2 minute read
Een windgong
Spontane en mooie klanken door de wind die jouw instrument beweegt: klinkt dat niet goed?
Van bamboe, buizen, schepen of takken: het kan allemaal. De knapste windgongen of windorgels hebben holle buizen waarin de wind voor orgelgeluiden zorgt. In andere culturen hebben ze ook een spirituele betekenis: zoals het verjagen van boze geesten. Met behulp van dit stappenplan maak je een windgong voor in je tuin of op je balkon.
Advertisement


We gebruiken buizen van bamboe, die klinken natuurlijker dan metalen buizen en het zaagt gemakkelijker. Een bredere of langere buis geeft een lagere toon dan een smallere of kortere buis. Omdat bamboe natuurlijk niet op maat groeit, wordt het een beetje improviseren met de maten die je kunt krijgen, onze afmetingen zijn een richtlijn
Wat heb je nodig?
• Dun maar sterk touw.
• Een stel bamboestokken - eventueel van 2 verschillende diktes.

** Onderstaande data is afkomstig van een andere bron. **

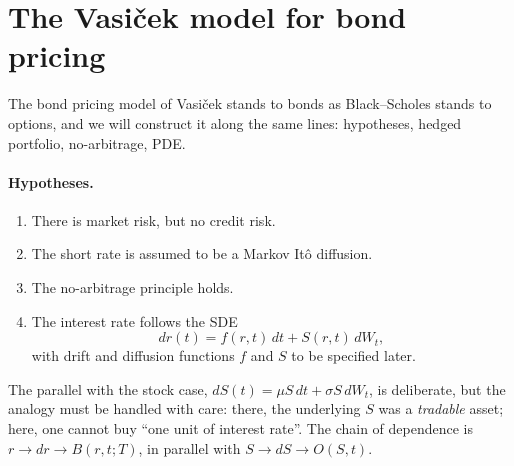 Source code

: \section{The Vasi\v{c}ek model for bond pricing}\label{sec:vasicek-model}

The bond pricing model of Vasi\v{c}ek\cite{Vasicek1977} stands to bonds as Black--Scholes stands to options, and we will construct it along the same lines: hypotheses, hedged portfolio, no-arbitrage, PDE.

\paragraph*{Hypotheses.}

\begin{enumerate}[label=(\roman*)]
    \item There is market risk, but no credit risk.
    \item The short rate is assumed to be a Markov It\^o diffusion.
    \item The no-arbitrage principle holds.
    \item The interest rate follows the SDE
    \begin{equation}\label{eq:rate-sde}
    dr(t) = f(r,t)\,dt + S(r,t)\, dW_t,
    \end{equation}
    with drift and diffusion functions $f$ and $S$ to be specified later.
\end{enumerate}
The parallel with the stock case, $dS(t) = \mu S\,dt + \sigma S\,dW_t$, is deliberate, but the analogy must be handled with care: there, the underlying $S$ was a \emph{tradable} asset; here, one cannot buy ``one unit of interest rate''.
The chain of dependence is $r \to dr \to B(r,t;T)$, in parallel with $S \to dS \to O(S,t)$.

• Een ronde klepel of klopper - dit is een plakje hout met een diameter van 5 cm of een plakje van een boomstammetje.
• Een groter rond plaatje hout - de bovencirkel waar alle buizen onder hangen.

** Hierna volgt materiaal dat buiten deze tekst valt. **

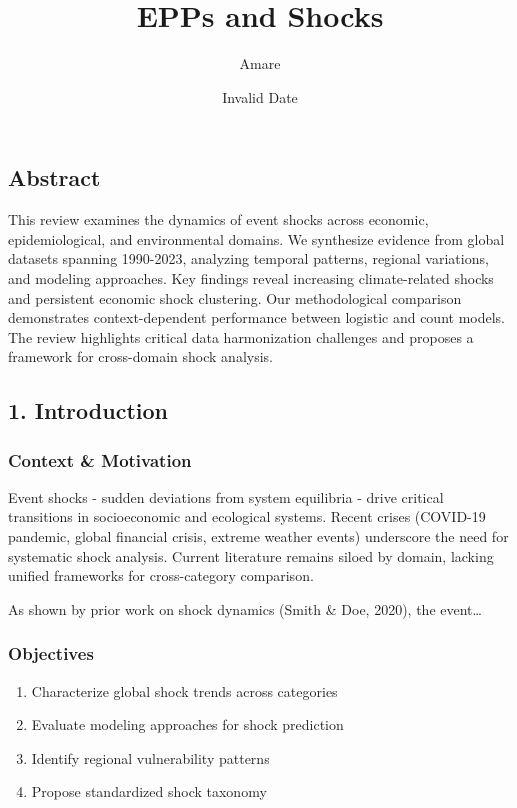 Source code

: \documentclass[
]{article}
\title{EPPs and Shocks}
\author{Amare}
\date{Invalid Date}
\begin{document}
\maketitle


\subsection{Abstract}\label{abstract}

This review examines the dynamics of event shocks across economic,
epidemiological, and environmental domains. We synthesize evidence from
global datasets spanning 1990-2023, analyzing temporal patterns,
regional variations, and modeling approaches. Key findings reveal
increasing climate-related shocks and persistent economic shock
clustering. Our methodological comparison demonstrates context-dependent
performance between logistic and count models. The review highlights
critical data harmonization challenges and proposes a framework for
cross-domain shock analysis.

\subsection{1. Introduction}\label{introduction}

\subsubsection{Context \& Motivation}\label{context-motivation}

Event shocks - sudden deviations from system equilibria - drive critical
transitions in socioeconomic and ecological systems. Recent crises
(COVID-19 pandemic, global financial crisis, extreme weather events)
underscore the need for systematic shock analysis. Current literature
remains siloed by domain, lacking unified frameworks for cross-category
comparison.

As shown by prior work on shock dynamics (Smith \& Doe, 2020), the
event\ldots{}

\subsubsection{Objectives}\label{objectives}

\begin{enumerate}
\def\labelenumi{\arabic{enumi}.}
\item
  Characterize global shock trends across categories
\item
  Evaluate modeling approaches for shock prediction
\item
  Identify regional vulnerability patterns
\item
  Propose standardized shock taxonomy
\end{enumerate}
\end{document}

• Een windvanger - bijvoorbeeld een half stukje bamboe buis van 3 bij 11 cm.

Hoe begin je?
Zaag eerst de 6 orgelbuizen. Bamboe heeft verschillende ‘knopen’. Zaag zo'n 2 cm boven een knoop af - dit wordt het bovengedeelte van de orgelbuis. Meet dan verschillende lengtes vanaf zo’n knoop. Van groot naar klein kunnen de buizen de volgende lengtes hebben: 32 cm, 29 cm, 28 cm, 26 cm, 25 cm, 22 cm.

Stap 2.
Het ondergedeelte van de orgelbuis gaan we bewerken om een mooiere klank te krijgen. Zaag de buis halverwege half door. Voorbeeld: de kortste buis van 22 cm krijgt een sneetje overdwars op 11 cm lengte. Zet dan de buis op een werktafel of hakblok en probeer met een mes, beitel of bijl de onderste helft weg te tikken. Dit is een moeilijk klusje: let op je vingers! Het uiteinde wordt zo een halve buis en lijkt een beetje op een lepel.
Waarom
EEN WINDGONG?
DE OUDST GEVONDEN WINDGONG WERD AL 2000 JAAR
GELEDEN GEBRUIKT. IN CHINA EN INDIA WORDEN ZE VAAK AAN DE UITEINDEN VAN TEMPELS
GEHANGEN OM MET HET GELUID
NIET ALLEEN VOGELS WEG TE JAGEN, MAAR OOK OM BESCHERMING TE BIEDEN EN VOORBIJGANGERS BLIJ TE MAKEN.
Stap 3.
Boor boven de knoop twee kleine gaatjes voor het touw waarmee de bamboebuis opgehangen wordt. Doe dit bij alle 6 buizen en telkens evenwijdig aan de ‘lepel’. In de klopper die tussen de buizen komt te hangen, boor je een gaatje in het midden van de cirkel, voor het middentouw. In de windvanger boor je een gaatje bovenin.
Stap 4.
Het grotere ronde plaatje hout, de bovencirkel, meet je als volgt af: leg de klopper op tafel en zet de 6 buizen er netjes verspreid verticaal omheen op ongeveer 1 cm afstand van de klopper. De bovenkant van de buizen, met de gaatjes, staat direct op de tafel en het lange gedeelte van de lepel staat richting de klopper, het holle deel dus naar buiten. Nu weet je hoe groot de bovencirkel moet zijn en ook waar je de gaatjes moet boren om de touwtjes van de buizen aan vast te knopen.
Stap 5.
Om de bovencirkel evenwichtig op te hangen, teken je een evenwijdige driehoek erop. Op de drie hoekpunten maak je een haakje of boor je een gaatje voor een iets dikker touw. Zo kan je de windgong (met hetzelfde systeem als een vlieger) vanuit 3 punten recht en evenwichtig ophangen.
Stap 6.
Boor in het midden van de bovencirkel een gaatje. Hang de klopper eronder met het middentouw, een flink stuk onder de helft van de buizen, maak een knoopje waar hij op leunt. Aan ditzelfde middentouw hang je ook de windvanger. Knoop die vast vlak onder de langste buis, dan beweegt hij het snelst bij weinig wind.